__Problem statement__:
Set down the whole listing below exactly, without pictures.
_ _ _ _ _
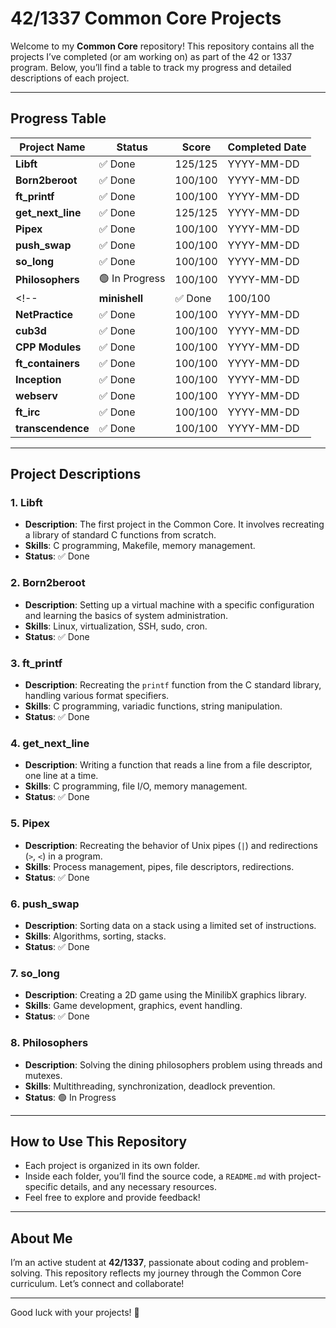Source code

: # 42/1337 Common Core Projects

Welcome to my **Common Core** repository! This repository contains all the projects I’ve completed (or am working on) as part of the 42 or 1337 program. Below, you’ll find a table to track my progress and detailed descriptions of each project.

---

## Progress Table

| Project Name                  | Status      | Score | Completed Date |
|-------------------------------|-------------|-------|-----------------|
| **Libft**                     | ✅ Done     | 125/125 | YYYY-MM-DD     |
| **Born2beroot**               | ✅ Done     | 100/100 | YYYY-MM-DD     |
| **ft_printf**                 | ✅ Done     | 100/100 | YYYY-MM-DD     |
| **get_next_line**             | ✅ Done     | 125/125 | YYYY-MM-DD     |
| **Pipex**                     | ✅ Done     | 100/100 | YYYY-MM-DD     |
| **push_swap**                 | ✅ Done     | 100/100 | YYYY-MM-DD     |
| **so_long**                   | ✅ Done     | 100/100 | YYYY-MM-DD     |
| **Philosophers**              | 🟢 In Progress     | 100/100 | YYYY-MM-DD     |
<!-- | **minishell**                 | ✅ Done     | 100/100 | YYYY-MM-DD     |
| **NetPractice**               | ✅ Done     | 100/100 | YYYY-MM-DD     |
| **cub3d**                     | ✅ Done     | 100/100 | YYYY-MM-DD     |
| **CPP Modules**               | ✅ Done     | 100/100 | YYYY-MM-DD     |
| **ft_containers**             | ✅ Done     | 100/100 | YYYY-MM-DD     |
| **Inception**                 | ✅ Done     | 100/100 | YYYY-MM-DD     |
| **webserv**                   | ✅ Done     | 100/100 | YYYY-MM-DD     |
| **ft_irc**                    | ✅ Done     | 100/100 | YYYY-MM-DD     |
| **transcendence**             | ✅ Done     | 100/100 | YYYY-MM-DD     | -->

---

## Project Descriptions

### 1. **Libft**
   - **Description**: The first project in the Common Core. It involves recreating a library of standard C functions from scratch.
   - **Skills**: C programming, Makefile, memory management.
   - **Status**: ✅ Done

### 2. **Born2beroot**
   - **Description**: Setting up a virtual machine with a specific configuration and learning the basics of system administration.
   - **Skills**: Linux, virtualization, SSH, sudo, cron.
   - **Status**: ✅ Done

### 3. **ft_printf**
   - **Description**: Recreating the `printf` function from the C standard library, handling various format specifiers.
   - **Skills**: C programming, variadic functions, string manipulation.
   - **Status**: ✅ Done

### 4. **get_next_line**
   - **Description**: Writing a function that reads a line from a file descriptor, one line at a time.
   - **Skills**: C programming, file I/O, memory management.
   - **Status**: ✅ Done

### 5. **Pipex**
   - **Description**: Recreating the behavior of Unix pipes (`|`) and redirections (`>`, `<`) in a program.
   - **Skills**: Process management, pipes, file descriptors, redirections.
   - **Status**: ✅ Done

### 6. **push_swap**
   - **Description**: Sorting data on a stack using a limited set of instructions.
   - **Skills**: Algorithms, sorting, stacks.
   - **Status**: ✅ Done

### 7. **so_long**
   - **Description**: Creating a 2D game using the MinilibX graphics library.
   - **Skills**: Game development, graphics, event handling.
   - **Status**: ✅ Done

### 8. **Philosophers**
   - **Description**: Solving the dining philosophers problem using threads and mutexes.
   - **Skills**: Multithreading, synchronization, deadlock prevention.
   - **Status**: 🟢 In Progress



<!-- ### 9. **minishell**
   - **Description**: Building a simple shell program that mimics basic Bash functionality.
   - **Skills**: Parsing, process management, pipes, redirections.
   - **Status**: ✅ Done

### 10. **NetPractice**
   - **Description**: A network configuration exercise to understand IP addressing, subnets, and routing.
   - **Skills**: Networking, IP addressing, subnetting.
   - **Status**: ✅ Done

### 11. **cub3d**
   - **Description**: Creating a 3D game inspired by Wolfenstein 3D using raycasting.
   - **Skills**: 3D rendering, raycasting, game development.
   - **Status**: ✅ Done

### 12. **CPP Modules**
   - **Description**: A series of C++ exercises to learn object-oriented programming.
   - **Skills**: C++, OOP, classes, inheritance, polymorphism.
   - **Status**: ✅ Done

### 13. **ft_containers**
   - **Description**: Reimplementing C++ STL containers (vector, map, stack, etc.).
   - **Skills**: C++, data structures, templates.
   - **Status**: ✅ Done

### 14. **Inception**
   - **Description**: Setting up a small infrastructure using Docker containers.
   - **Skills**: Docker, virtualization, system administration.
   - **Status**: ✅ Done

### 15. **webserv**
   - **Description**: Building an HTTP server from scratch.
   - **Skills**: HTTP protocol, sockets, web servers.
   - **Status**: ✅ Done

### 16. **ft_irc**
   - **Description**: Creating an IRC server.
   - **Skills**: Networking, sockets, protocols.
   - **Status**: ✅ Done

### 17. **transcendence**
   - **Description**: A full-stack web application project.
   - **Skills**: Web development, databases, APIs.
   - **Status**: ✅ Done -->

---

## How to Use This Repository
- Each project is organized in its own folder.
- Inside each folder, you’ll find the source code, a `README.md` with project-specific details, and any necessary resources.
- Feel free to explore and provide feedback!

---

## About Me
I’m an active student at **42/1337**, passionate about coding and problem-solving. This repository reflects my journey through the Common Core curriculum. Let’s connect and collaborate!

---

Good luck with your projects! 🚀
_ _ _ _ _
__Task output__:
Source code

: # 42/1337 Common Core Projects

Welcome to my **Common Core** repository! This repository contains all the projects I’ve completed (or am working on) as part of the 42 or 1337 program. Below, you’ll find a table to track my progress and detailed descriptions of each project.

---

## Progress Table

| Project Name                  | Status      | Score | Completed Date |
|-------------------------------|-------------|-------|-----------------|
| **Libft**                     | ✅ Done     | 125/125 | YYYY-MM-DD     |
| **Born2beroot**               | ✅ Done     | 100/100 | YYYY-MM-DD     |
| **ft_printf**                 | ✅ Done     | 100/100 | YYYY-MM-DD     |
| **get_next_line**             | ✅ Done     | 125/125 | YYYY-MM-DD     |
| **Pipex**                     | ✅ Done     | 100/100 | YYYY-MM-DD     |
| **push_swap**                 | ✅ Done     | 100/100 | YYYY-MM-DD     |
| **so_long**                   | ✅ Done     | 100/100 | YYYY-MM-DD     |
| **Philosophers**              | 🟢 In Progress     | 100/100 | YYYY-MM-DD     |
<!-- | **minishell**                 | ✅ Done     | 100/100 | YYYY-MM-DD     |
| **NetPractice**               | ✅ Done     | 100/100 | YYYY-MM-DD     |
| **cub3d**                     | ✅ Done     | 100/100 | YYYY-MM-DD     |
| **CPP Modules**               | ✅ Done     | 100/100 | YYYY-MM-DD     |
| **ft_containers**             | ✅ Done     | 100/100 | YYYY-MM-DD     |
| **Inception**                 | ✅ Done     | 100/100 | YYYY-MM-DD     |
| **webserv**                   | ✅ Done     | 100/100 | YYYY-MM-DD     |
| **ft_irc**                    | ✅ Done     | 100/100 | YYYY-MM-DD     |
| **transcendence**             | ✅ Done     | 100/100 | YYYY-MM-DD     | -->

---

## Project Descriptions

### 1. **Libft**
   - **Description**: The first project in the Common Core. It involves recreating a library of standard C functions from scratch.
   - **Skills**: C programming, Makefile, memory management.
   - **Status**: ✅ Done

### 2. **Born2beroot**
   - **Description**: Setting up a virtual machine with a specific configuration and learning the basics of system administration.
   - **Skills**: Linux, virtualization, SSH, sudo, cron.
   - **Status**: ✅ Done

### 3. **ft_printf**
   - **Description**: Recreating the `printf` function from the C standard library, handling various format specifiers.
   - **Skills**: C programming, variadic functions, string manipulation.
   - **Status**: ✅ Done

### 4. **get_next_line**
   - **Description**: Writing a function that reads a line from a file descriptor, one line at a time.
   - **Skills**: C programming, file I/O, memory management.
   - **Status**: ✅ Done

### 5. **Pipex**
   - **Description**: Recreating the behavior of Unix pipes (`|`) and redirections (`>`, `<`) in a program.
   - **Skills**: Process management, pipes, file descriptors, redirections.
   - **Status**: ✅ Done

### 6. **push_swap**
   - **Description**: Sorting data on a stack using a limited set of instructions.
   - **Skills**: Algorithms, sorting, stacks.
   - **Status**: ✅ Done

### 7. **so_long**
   - **Description**: Creating a 2D game using the MinilibX graphics library.
   - **Skills**: Game development, graphics, event handling.
   - **Status**: ✅ Done

### 8. **Philosophers**
   - **Description**: Solving the dining philosophers problem using threads and mutexes.
   - **Skills**: Multithreading, synchronization, deadlock prevention.
   - **Status**: 🟢 In Progress



<!-- ### 9. **minishell**
   - **Description**: Building a simple shell program that mimics basic Bash functionality.
   - **Skills**: Parsing, process management, pipes, redirections.
   - **Status**: ✅ Done

### 10. **NetPractice**
   - **Description**: A network configuration exercise to understand IP addressing, subnets, and routing.
   - **Skills**: Networking, IP addressing, subnetting.
   - **Status**: ✅ Done

### 11. **cub3d**
   - **Description**: Creating a 3D game inspired by Wolfenstein 3D using raycasting.
   - **Skills**: 3D rendering, raycasting, game development.
   - **Status**: ✅ Done

### 12. **CPP Modules**
   - **Description**: A series of C++ exercises to learn object-oriented programming.
   - **Skills**: C++, OOP, classes, inheritance, polymorphism.
   - **Status**: ✅ Done

### 13. **ft_containers**
   - **Description**: Reimplementing C++ STL containers (vector, map, stack, etc.).
   - **Skills**: C++, data structures, templates.
   - **Status**: ✅ Done

### 14. **Inception**
   - **Description**: Setting up a small infrastructure using Docker containers.
   - **Skills**: Docker, virtualization, system administration.
   - **Status**: ✅ Done

### 15. **webserv**
   - **Description**: Building an HTTP server from scratch.
   - **Skills**: HTTP protocol, sockets, web servers.
   - **Status**: ✅ Done

### 16. **ft_irc**
   - **Description**: Creating an IRC server.
   - **Skills**: Networking, sockets, protocols.
   - **Status**: ✅ Done

### 17. **transcendence**
   - **Description**: A full-stack web application project.
   - **Skills**: Web development, databases, APIs.
   - **Status**: ✅ Done -->

---

## How to Use This Repository
- Each project is organized in its own folder.
- Inside each folder, you’ll find the source code, a `README.md` with project-specific details, and any necessary resources.
- Feel free to explore and provide feedback!

---

## About Me
I’m an active student at **42/1337**, passionate about coding and problem-solving. This repository reflects my journey through the Common Core curriculum. Let’s connect and collaborate!

---

Good luck with your projects! 🚀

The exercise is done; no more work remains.